Your instructions:
Copy each line below that contains "begin".

+++ Provided information +++

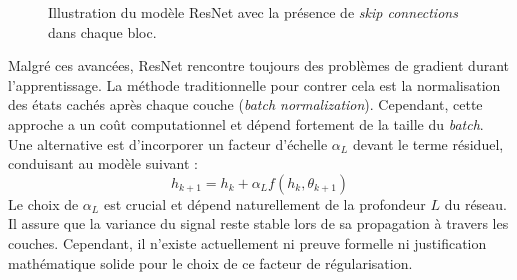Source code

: \begin{figure}[htbp]
    \centering
    \caption{Illustration du modèle ResNet avec la présence de \textit{skip connections} dans chaque bloc.}
    \label{fig:resnet}
\end{figure}

Malgré ces avancées, ResNet rencontre toujours des problèmes de gradient durant l'apprentissage. La méthode traditionnelle pour contrer cela est la normalisation des états cachés après chaque couche (\textit{batch normalization}). Cependant, cette approche a un coût computationnel et dépend fortement de la taille du \textit{batch}. Une alternative est d'incorporer un facteur d'échelle $\alpha_L$ devant le terme résiduel, conduisant au modèle suivant :
\begin{equation}\label{resnet_equation}
    h_{k+1} = h_k + \alpha_L f(h_k, \theta_{k+1})
\end{equation}
Le choix de $\alpha_L$ est crucial et dépend naturellement de la profondeur $L$ du réseau. Il assure que la variance du signal reste stable lors de sa propagation à travers les couches. Cependant, il n'existe actuellement ni preuve formelle ni justification mathématique solide pour le choix de ce facteur de régularisation.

+++

Result of this exercise:
: \begin{figure}[htbp]
\begin{equation}\label{resnet_equation}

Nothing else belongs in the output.